- French: Mémorable moi
- Directed by: Jean-François Asselin
- Written by: Jean-François Asselin
- Produced by: Jean-François Asselin
- Starring: Émile Proulx-Cloutier
- Cinematography: André Turpin
- Edited by: Simon Sauvé
- Music by: Mathieu Vanasse
- Release date: September 7, 2013 (TIFF);
- Running time: 15 minutes
- Country: Canada
- Language: French

= Remember Me (2013 film) =

2013 Canadian short film

Remember Me (Mémorable moi) is a Canadian short science fiction film, directed by Jean-François Asselin and released in 2013. The film stars Émile Proulx-Cloutier as Mathieu, a man who is forced into increasingly dangerous situations to get noticed by other people because he fears he will cease to exist if he ever becomes forgotten.
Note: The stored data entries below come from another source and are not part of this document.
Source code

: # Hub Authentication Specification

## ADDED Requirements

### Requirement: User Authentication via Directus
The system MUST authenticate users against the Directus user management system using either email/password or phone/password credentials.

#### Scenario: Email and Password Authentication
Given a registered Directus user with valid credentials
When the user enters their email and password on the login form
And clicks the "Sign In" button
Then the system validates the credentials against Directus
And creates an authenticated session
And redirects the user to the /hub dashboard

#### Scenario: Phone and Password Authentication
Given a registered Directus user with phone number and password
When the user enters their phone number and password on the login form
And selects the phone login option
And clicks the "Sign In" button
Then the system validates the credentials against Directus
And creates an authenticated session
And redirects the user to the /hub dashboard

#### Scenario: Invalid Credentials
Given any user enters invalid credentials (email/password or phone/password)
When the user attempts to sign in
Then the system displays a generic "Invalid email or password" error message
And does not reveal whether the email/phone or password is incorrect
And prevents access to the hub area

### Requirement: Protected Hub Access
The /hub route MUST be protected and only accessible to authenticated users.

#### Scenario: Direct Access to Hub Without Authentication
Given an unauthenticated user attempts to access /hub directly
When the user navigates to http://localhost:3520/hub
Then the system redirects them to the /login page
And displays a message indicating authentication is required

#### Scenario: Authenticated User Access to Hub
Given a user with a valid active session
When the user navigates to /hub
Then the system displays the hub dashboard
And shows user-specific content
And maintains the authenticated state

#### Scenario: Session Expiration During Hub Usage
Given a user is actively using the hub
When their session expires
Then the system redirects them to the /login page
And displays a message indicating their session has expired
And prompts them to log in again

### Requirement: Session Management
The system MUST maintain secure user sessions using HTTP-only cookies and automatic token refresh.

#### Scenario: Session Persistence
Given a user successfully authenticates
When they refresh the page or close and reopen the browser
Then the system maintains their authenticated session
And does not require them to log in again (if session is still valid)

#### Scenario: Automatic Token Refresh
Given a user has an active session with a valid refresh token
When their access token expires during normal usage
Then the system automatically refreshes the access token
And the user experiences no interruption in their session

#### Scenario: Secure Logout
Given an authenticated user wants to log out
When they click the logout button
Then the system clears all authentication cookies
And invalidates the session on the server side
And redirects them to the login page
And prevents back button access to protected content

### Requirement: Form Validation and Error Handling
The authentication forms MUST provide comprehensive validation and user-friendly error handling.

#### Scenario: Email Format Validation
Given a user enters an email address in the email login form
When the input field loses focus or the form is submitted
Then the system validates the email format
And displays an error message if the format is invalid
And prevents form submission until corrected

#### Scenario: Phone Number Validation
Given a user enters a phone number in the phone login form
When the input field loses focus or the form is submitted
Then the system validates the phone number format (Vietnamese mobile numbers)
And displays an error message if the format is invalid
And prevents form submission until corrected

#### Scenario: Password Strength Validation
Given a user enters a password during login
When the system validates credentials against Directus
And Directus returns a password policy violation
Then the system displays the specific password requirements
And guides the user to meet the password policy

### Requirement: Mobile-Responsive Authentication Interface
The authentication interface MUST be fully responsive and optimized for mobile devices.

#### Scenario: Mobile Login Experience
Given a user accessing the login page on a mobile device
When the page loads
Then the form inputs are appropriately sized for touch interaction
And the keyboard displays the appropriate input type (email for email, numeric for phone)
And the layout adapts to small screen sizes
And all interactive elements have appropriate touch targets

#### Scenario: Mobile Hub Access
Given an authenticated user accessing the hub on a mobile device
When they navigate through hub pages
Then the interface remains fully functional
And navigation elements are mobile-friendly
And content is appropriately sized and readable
The film premiered at the 2013 Toronto International Film Festival. It was subsequently screened at the Fantastic Fest in Austin, Texas, where it won the award for Best Short Film, Horror.

The film was a Canadian Screen Award nominee for Best Live Action Short Drama at the 2nd Canadian Screen Awards in 2014, and a Prix Jutra nominee for Best Short Film at the 16th Jutra Awards.